This last part of the four-part series presents the best practices when implementing digital security schemes in industrial settings. At the onset of the planning phase for deploying new security measures, gaining visibility and managing production-centric endpoints in addition to IT-centric endpoints is crucial.
Understanding the device inventory, configuration, patch status, and vulnerability points is also an important step to establish a baseline to build on and improve. In addition, backing up the configurations of various devices is an important element of any strategy to protect industrial endpoints.
- Restricting physical access to the industrial network and devices: As crucial as the cybersecurity and access of the industrial network is the physical access to the devices in the industrial facility. Appropriate monitoring of access and tracing of personnel who have access to various facility areas are basic steps that need to be in place. Additionally, video surveillance of access points related to critical infrastructure is essential to understand access issues when security problems occur quickly. Policies, procedures, and employee training are also crucial to implement a zero-trust environment and create a security culture.

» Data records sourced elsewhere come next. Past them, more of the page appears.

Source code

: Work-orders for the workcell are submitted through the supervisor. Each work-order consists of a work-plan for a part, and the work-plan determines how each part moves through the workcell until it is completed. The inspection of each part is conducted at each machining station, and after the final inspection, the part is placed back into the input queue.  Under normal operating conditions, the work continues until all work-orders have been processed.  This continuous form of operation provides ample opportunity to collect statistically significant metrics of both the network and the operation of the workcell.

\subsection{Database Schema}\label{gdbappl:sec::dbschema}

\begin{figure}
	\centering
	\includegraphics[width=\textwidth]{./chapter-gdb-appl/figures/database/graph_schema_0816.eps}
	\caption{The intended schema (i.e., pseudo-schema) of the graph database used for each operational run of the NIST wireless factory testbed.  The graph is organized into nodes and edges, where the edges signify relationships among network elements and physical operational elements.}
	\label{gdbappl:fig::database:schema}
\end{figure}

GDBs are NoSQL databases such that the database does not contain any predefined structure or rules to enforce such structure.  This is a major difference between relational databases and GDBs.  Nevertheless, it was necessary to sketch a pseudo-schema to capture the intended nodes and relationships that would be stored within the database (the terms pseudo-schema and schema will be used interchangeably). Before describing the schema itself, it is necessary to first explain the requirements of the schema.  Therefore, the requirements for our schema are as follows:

- Protecting individual ICS components from exploitation: As mentioned often in this blog series, endpoint security is the lynchpin of modern industrial control security. Trust listing and lockdown capabilities are invaluable in ensuring that only the right personnel and devices can access the endpoints. Disabling unused ports/services and restricting user privileges while tracking and monitoring audit trails is a good best practice that can prevent, deter, detect, and mitigate malware.

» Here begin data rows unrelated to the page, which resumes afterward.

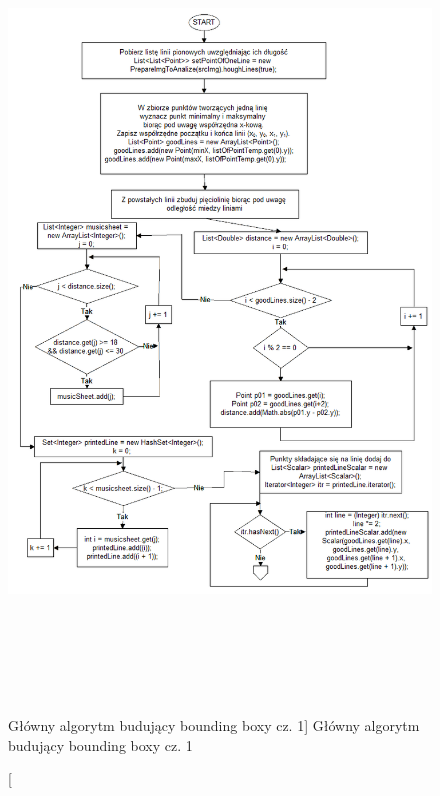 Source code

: \documentclass[a4paper,12pt]{article}
\begin{document}
			\begin{figure}[!ht]  
			    \begin{center}
				    \includegraphics[height=21cm]{image//algorithm//majorProcesing_01.png} 
			    \end{center}
			    \caption
    			    [Główny algorytm budujący bounding boxy cz. 1]  
    			    {Główny algorytm budujący bounding boxy cz. 1}  
    			    \label{fig:boundingBox01}
		    \end{figure}
			
			\newpage
			
\end{document}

- Restricting unauthorized data modification: Capturing baseline configurations and subsequent changes to industrial settings ensure that all changes are authorized. Implementing digital and business processes/protocols to manage changes essential for operations can help identify mistakes and deliberate modifications that can harm the operation or humans.

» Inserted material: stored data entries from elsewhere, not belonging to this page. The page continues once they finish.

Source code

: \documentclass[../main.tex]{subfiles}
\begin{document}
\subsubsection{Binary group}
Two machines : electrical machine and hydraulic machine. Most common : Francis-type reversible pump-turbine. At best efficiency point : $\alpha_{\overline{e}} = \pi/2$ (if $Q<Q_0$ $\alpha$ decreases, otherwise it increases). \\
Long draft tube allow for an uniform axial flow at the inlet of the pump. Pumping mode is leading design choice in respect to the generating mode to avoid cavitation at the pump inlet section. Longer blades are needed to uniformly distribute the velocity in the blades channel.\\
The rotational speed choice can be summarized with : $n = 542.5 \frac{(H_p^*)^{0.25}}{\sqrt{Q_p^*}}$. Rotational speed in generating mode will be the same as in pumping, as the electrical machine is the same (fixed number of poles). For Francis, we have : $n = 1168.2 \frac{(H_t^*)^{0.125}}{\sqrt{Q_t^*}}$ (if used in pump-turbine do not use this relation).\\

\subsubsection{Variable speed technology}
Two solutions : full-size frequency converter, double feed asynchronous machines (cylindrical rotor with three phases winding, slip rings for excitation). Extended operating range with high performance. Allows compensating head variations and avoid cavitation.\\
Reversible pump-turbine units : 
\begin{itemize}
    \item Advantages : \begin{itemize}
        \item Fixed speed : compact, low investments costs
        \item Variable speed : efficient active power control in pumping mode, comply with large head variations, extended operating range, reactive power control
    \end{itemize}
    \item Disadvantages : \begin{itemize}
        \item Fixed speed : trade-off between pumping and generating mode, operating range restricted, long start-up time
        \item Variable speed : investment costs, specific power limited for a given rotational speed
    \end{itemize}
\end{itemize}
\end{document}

- Detecting security events and incidents: A systematic threat identification system integrated into one comprehensive view can help stakeholders get a complete picture of all the dimensions of modern security threats. Rule-based alarms and alerts triggered on anomalous data patterns will help in the early identification of threats or could indicate compromise and requires heightened awareness and constant monitoring. Once deviations or a possible compromise appear, incident workflows should automatically drive remediation efforts to contain the damage and restore normalcy.
- Maintaining functionality during adverse conditions: Once a breach happens, a threat mitigation plan needs to be activated. Building a threat mitigation plan that is in sync with architectural details of the security implementation can help contain threats and mitigate spread. Functionality to isolate sections of the operation or network to contain breaches is essential. Similarly, the need to ensure operations can continue while dealing with hacks/breaches requires capabilities to run devices and controls even if there’s a disruption in network access.
- Restoring the system after an incident: A post-incident triage of the specific exploited vulnerabilities must occur to eliminate future recurrences. Restoring the system to its original state post-incident requires the existence of a good backup and restore facility in the security scheme. Additionally, a thorough review of the security procedures is needed to ensure no repeat problems with the same vulnerabilities.
Securing industrial facilities and networks requires a systematic approach that considers all the above aspects. Weighing costs, process complexity, and the impact of critical infrastructure security breaches upfront is an essential step for stakeholders to be a step ahead of the numerous threats that confront industrial networks.